One of the recurring themes from the anarchists on these two threads is that at least anti-fascism – often in the form of the Resistance – “did something” to save lives during WWII (unlike the ICC, they add). Support for the Resistance is useful for the anarchists because it gives them the illusion that they are not supporting the major imperialisms. Their view that the Resistance “did something to save lives” is nothing but a phoney moralism – the moralism of the bourgeoisie. They go further and say that the Resistance movements were somehow an expression of the working class. Nothing could be further from reality. The very weak Resistance movement early on in the war was mainly supported by the Free French exiles in Britain and the Stalinists in France for the “Liberation”, ie, the coming capitalist carve up. But workers were later sucked into it by the Stalinists, left and leftists on the basis of the “Victory of Stalingrad”. The Resistance [4] was just another pawn on the imperialist chessboard aimed at either supporting the war effort of this or that faction or demobilising any real resistance of the working class to the coming capitalist ‘peace’. Prior to the Stalingrad “turning point” the workers had remained hostile to the terrorism – and the Nazi terror it provoked – of the largely petty-bourgeois Resistance movement. This sentimental moralism of the anarchist posts about “saving lives” has nothing to with the solidarity, struggle and sacrifice on a wider and deeper scale that belongs to a revolutionary class. In fact the actions of the Resistance probably cost more lives than it saved and if it saved any, they would count for nothing in the face of the dozens of millions slaughtered by the Nazis, and by the anti-fascist democrats and Stalinists alike.

A keynote of the majority of the anarchist posts on these threads is that anything is better than Nazism, “we are better off here in Britain”, “we have free speech and a certain amount of freedom”. This is thinly veiled (and sometimes not so thinly veiled) nationalism and patriotism.
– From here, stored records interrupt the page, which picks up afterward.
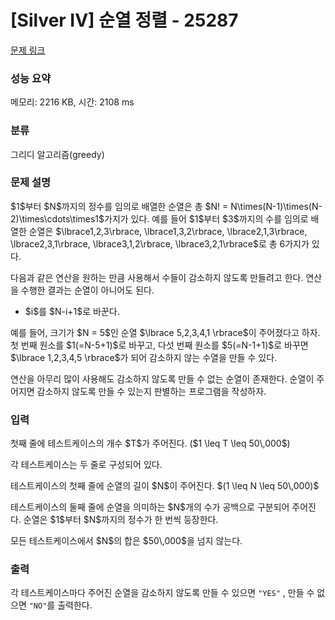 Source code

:# [Silver IV] 순열 정렬 - 25287 

[문제 링크](https://www.acmicpc.net/problem/25287) 

### 성능 요약

메모리: 2216 KB, 시간: 2108 ms

### 분류

그리디 알고리즘(greedy)

### 문제 설명

<p>$1$부터 $N$까지의 정수를 임의로 배열한 순열은 총 $N! = N\times(N-1)\times(N-2)\times\cdots\times1$가지가 있다. 예를 들어 $1$부터 $3$까지의 수를 임의로 배열한 순열은 $\lbrace1,2,3\rbrace, \lbrace1,3,2\rbrace, \lbrace2,1,3\rbrace, \lbrace2,3,1\rbrace, \lbrace3,1,2\rbrace, \lbrace3,2,1\rbrace$로 총 6가지가 있다.</p>

<p>다음과 같은 연산을 원하는 만큼 사용해서 수들이 감소하지 않도록 만들려고 한다. 연산을 수행한 결과는 순열이 아니어도 된다.</p>

<ul>
	<li>$i$를 $N-i+1$로 바꾼다.</li>
</ul>

<p>예를 들어, 크기가 $N = 5$인 순열 $\lbrace 5,2,3,4,1 \rbrace$이 주어졌다고 하자. 첫 번째 원소를 $1(=N-5+1)$로 바꾸고, 다섯 번째 원소를 $5(=N-1+1)$로 바꾸면 $\lbrace 1,2,3,4,5 \rbrace$가 되어 감소하지 않는 수열을 만들 수 있다.</p>

<p>연산을 아무리 많이 사용해도 감소하지 않도록 만들 수 없는 순열이 존재한다. 순열이 주어지면 감소하지 않도록 만들 수 있는지 판별하는 프로그램을 작성하자.</p>

### 입력 

 <p>첫째 줄에 테스트케이스의 개수 $T$가 주어진다. ($1 \leq T \leq 50\,000$)</p>

<p>각 테스트케이스는 두 줄로 구성되어 있다.</p>

<p>테스트케이스의 첫째 줄에 순열의 길이 $N$이 주어진다. $(1 \leq N \leq 50\,000)$</p>

<p>테스트케이스의 둘째 줄에 순열을 의미하는 $N$개의 수가 공백으로 구분되어 주어진다. 순열은 $1$부터 $N$까지의 정수가 한 번씩 등장한다.</p>

<p>모든 테스트케이스에서 $N$의 합은 $50\,000$을 넘지 않는다.</p>

### 출력 

 <p>각 테스트케이스마다 주어진 순열을 감소하지 않도록 만들 수 있으면 <code>"YES"</code> , 만들 수 없으면 <code>"NO"</code>를 출력한다.</p>

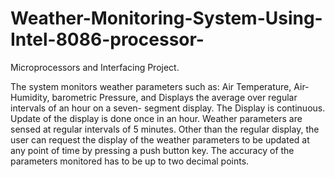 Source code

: # Weather-Monitoring-System-Using-Intel-8086-processor-
Microprocessors and Interfacing Project.

The system monitors weather parameters such as: Air Temperature, Air-Humidity, barometric Pressure, and Displays the average over regular intervals of an hour on a seven- segment display. The Display is continuous. Update of the display is done once in an hour. Weather parameters are sensed at regular intervals of 5 minutes.
Other than the regular display, the user can request the display of the weather parameters to be updated at any point of time by pressing a push button key. The accuracy of the parameters monitored has to be up to two decimal points.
The refusal to confront the crimes of Stalinism – and particularly democracy – and instead denounce the ICC when the latter points these out, can only result in support for the bourgeoisie and its rotting system.
Baboon, December 2005.

 

[1] See also ‘Anarchism and the patriotic resistance’ in World Revolution no. 287, September 2005.

[2] For example, see ‘Anti-fascism, a formula for confusion’, Bilan 1934 in International Review no. 101, Spring 2000 and ‘Anti-fascism justifies barbarity’, L’Etincelle, June 1949 in International Review no. 88, Winter 1997.

[3] It’s been reported that Saddam Hussein, left intact after 1991 with carte blanche from the US to wipe out the Shias and Kurds, approached the US three times in the late 90s desperate to do a deal.

[4] For more on the Resistance see ‘50 years of imperialist lies’ in International Review no. 78, Autumn 1994.